ICAI has also suggested raising the annual limit for the contribution to Public Provident Fund (PPF) from the current Rs 1.5 lakh to Rs 3 lakh in Budget 2023.

Mentioning the rationale behind the demand for higher the maximum contribution limit under PPF, ICAI said, “PPF is used as a means of savings by entrepreneurs and professionals. While the assessees in employment have the compulsion of saving 12 per cent of their salary (with matching contribution from employers), the only safe and tax efficient saving option available for self.”

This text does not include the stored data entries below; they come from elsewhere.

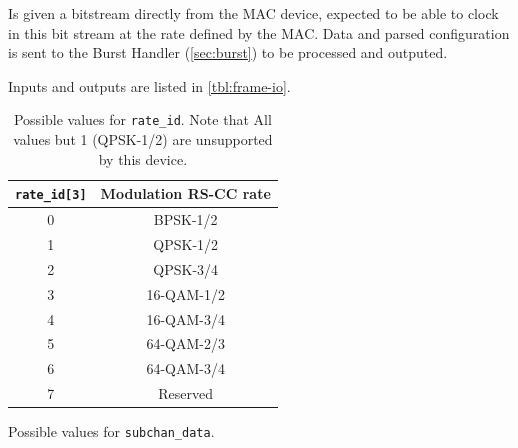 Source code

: \documentclass[dvips,10pt,twocolumn]{article}
\newcommand{\wire}{\texttt}
\begin{document}
Is given a bitstream directly from the MAC device, expected to be able to
clock in this bit stream at the rate defined by the MAC. Data and
parsed configuration is sent to the Burst Handler (\autoref{sec:burst})
to be processed and outputed.

Inputs and outputs are listed in \autoref{tbl:frame-io}.

\begin{table} \begin{center} \begin{tabularx}{\linewidth}{c|c}
	\label{tbl:rate-id}
	\wire{rate\_id[3]} & Modulation RS-CC rate \\ \hline
	0 & BPSK-1/2 \\
	1 & QPSK-1/2 \\
	2 & QPSK-3/4 \\
	3 & 16-QAM-1/2 \\
	4 & 16-QAM-3/4 \\
	5 & 64-QAM-2/3 \\
	6 & 64-QAM-3/4 \\
	7 & Reserved
\end{tabularx} \caption{Possible values for \wire{rate\_id}. Note that
All values but 1 (QPSK-1/2) are unsupported by this device.}
\end{center} \end{table}

\begin{table}
	\label{tbl:subchan}
	
	\caption{Possible values for \wire{subchan\_data}.}
\end{table}
\end{document}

“Further, the present limit of Rs 1,50,000 has not been increased for several years and requires reconsideration. The revised monetary limit will help in increasing the savings of individuals and is necessary keeping in view the rate of inflation,” it added.
Full deduction for health insurance premium under section 80D, not as a medical expense
Further, it has suggested that the “full deduction for health insurance premium paid under Section 80D may be allowed and not to tag it with a deduction for medical expense. Apart from the deduction for health insurance premium, a separate deduction for medical expenses incurred should be made available.”

“The justification for such separate deduction is lack of social security cover and the inability of the public health sector to cater to the needs of the taxpayers by providing efficient hygienic and timely medical treatment,” it added.

ICAI has asked the finance ministry to increase the limit for deduction under section 80DDB for expenses incurred on the treatment of certain chronic diseases.

Changes in section 80CCC

“As per Section 80CCC, if any contribution is made by the assessee to a pension fund and deduction is claimed under that section, all withdrawals from the scheme by the assessee (including the principal amount) are subjected to tax. This is causing hardship in respect of those assessees who have simply made contributions to this scheme and have not claimed any deductions. Hence, the suggestion is to amend this section to the effect that in cases where the deduction is not claimed under this section, only the appreciation component of the investment will be subjected to tax. Even if a deduction is claimed, only the amount of deduction claimed should be added to the income at the time of withdrawal from the scheme and not the entire maturity proceeds. Of course, any appreciation over the principal invested can also be taxed as capital gain,” ICAI suggested.

Deduction for travel insurance, home insurance, personal accident covers

ICAI also asked for a separate deduction for payments relating to travel insurance, home insurance, or personal accident insurance policy. At present, a deduction under Section 80C is available for LIC and a deduction under section 80D is available for health insurance premiums. “Deduction for insurance premium relating to travel, home, etc. will boost the policyholders to secure their assets like car, home, etc. and also to avail personal accident cover,” ICAI added.